Apple maps has to be the most embarrassing product launch in Apple history (and a landmark in the history of products, generally). The ‘most beautiful, powerful mapping service ever’ is so seriously defective that Apple CEO Tim Cook has issued a public apology and Apple has taken the extraordinary step of instructing users how they can use other mapping products while Apple maps is fixed.
What’s a disaster for the most successful company in the world is a gift for satirists, though. Check out the latest cover of Mad magazine: a spoof of an iconic New Yorker cover, with a map of the city wildly distorted (‘now using Apple maps’). 10th Avenue has become the Champs Elysees, the Hudson River has become the Sea of Galilee and Canada has become Chad.
The New Yorker’s David Denby is the latest in a line of film critics to write about the dearth of movies for grown-ups these days, in amidst all the Judd Apatow gross-out comedies and chick flicks about shopping and weddings (the only things girls care about, don’t you know?). He is depressed about the way that opening weekend grosses get more and more important, meaning that the the types of viewers drawn to see movies straight away are the ones who increasingly determine what gets made.
Since grownups tend to wait for reviews or word from friends, they don’t go the first few days the movie is playing. That means, as it has for years, that people from, say, fifteen to twenty-five years of age exercise an influence on what gets made by the studios way out of proportion to their numbers in the population. My friends under about forty-five accept this as normal: They don’t know that movies, for the first eighty years of their existence, were essentially made for adults.
The Awl has a nifty little humorous piece on the stages of grief after publishing your first book, from denial (‘If they want to low-ball me on the film rights, that’s fine, but in that case I will need a piece of the back end and final say on casting’) to acceptance (‘Remaindered? You mean I can buy my own hardbacks for a buck twenty a piece? Oh. Hell. Yes.’)
And on the ‘thinky’ side of the same subject, Australian writer Rachel Hills has written about the challenge of book writing – and the serious hunkering down in a quiet room, alone – it involves, particularly to the fragile writerly ego of a long-time freelance writer, addicted to the rush of being regularly published. ‘It is countless hours spent alone, perfecting ideas that are too complex to explain to strangers you meet at cocktail parties. It is enforced humbleness (or at least enforced daily stomping on that ego and desire for affirmation).’

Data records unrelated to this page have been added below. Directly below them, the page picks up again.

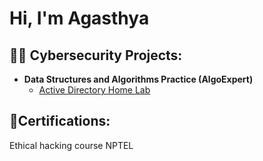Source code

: <h1>Hi, I'm Agasthya <br/>
<h2>👨‍💻 Cybersecurity Projects:</h2>

- <b>Data Structures and Algorithms Practice (AlgoExpert)</b>
  - [Active Directory Home Lab](https://github.com/)

<h2>📄Certifications:</h2>
Ethical hacking course NPTEL
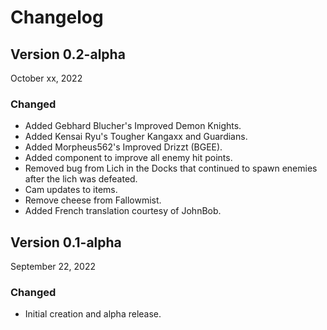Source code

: # Changelog

## Version 0.2-alpha

October xx, 2022

### Changed 

- Added Gebhard Blucher's Improved Demon Knights.
- Added Kensai Ryu's Tougher Kangaxx and Guardians.
- Added Morpheus562's Improved Drizzt (BGEE).
- Added component to improve all enemy hit points.
- Removed bug from Lich in the Docks that continued to spawn enemies after the lich was defeated.
- Cam updates to items.
- Remove cheese from Fallowmist.
- Added French translation courtesy of JohnBob.

## Version 0.1-alpha

September 22, 2022

### Changed 

- Initial creation and alpha release.
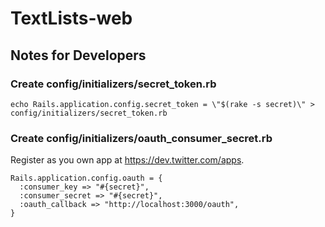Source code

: TextLists-web
=============

Notes for Developers
--------------------
### Create config/initializers/secret_token.rb

    echo Rails.application.config.secret_token = \"$(rake -s secret)\" > config/initializers/secret_token.rb


### Create config/initializers/oauth_consumer_secret.rb
Register as you own app at https://dev.twitter.com/apps.

    Rails.application.config.oauth = {
      :consumer_key => "#{secret}",
      :consumer_secret => "#{secret}",
      :oauth_callback => "http://localhost:3000/oauth",
    }

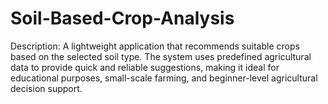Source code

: # Soil-Based-Crop-Analysis
Description: A lightweight application that recommends suitable crops based on the selected soil type. The system uses predefined agricultural data to provide quick and reliable suggestions, making it ideal for educational purposes, small-scale farming, and beginner-level agricultural decision support.

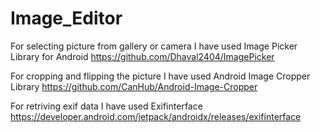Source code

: # Image_Editor
For selecting picture from gallery or camera I have used Image Picker Library for Android
https://github.com/Dhaval2404/ImagePicker

For cropping and flipping the picture I have used Android Image Cropper Library
https://github.com/CanHub/Android-Image-Cropper

For retriving exif data I have used Exifinterface
https://developer.android.com/jetpack/androidx/releases/exifinterface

Hardly a day goes by without another article about the plague of sexting (particularly teen sexting) and the perils of mobile and internet technology when it comes to privacy. But, as an Atlantic article points out, before there were mobile phone ‘selfies’, there was the Polaroid camera, which also lent itself to the kind of pictures you wouldn’t want your photo lab technician to see. Mia Farrow sprung Woody Allen for his affair with her adopted daughter Soon Yi after she found some naked Polaroids. And Robert Mapplethorpe experimented with Polaroids when he was just starting to play with photography, much of it homoerotic.
It’s tough times in the publishing world. So, perhaps it’s no surprise that Penguin are suing several authors for failing to deliver contracted books for which they’d already received an advance. Among them are Prozac Nation author Elizabeth Wurtzel, darling of the grungey nineties, for a book to help teenagers deal with depression that never materialised (the contract was for $100,000 and she was paid $33,300 in advance) and New Yorker writer Rebecca Mead, for a collection of her journalism (which seems odd – had she lost her press clippings or her laptop since she signed the contract?), who owes $20,000; Penguin also wants $2000 in interest.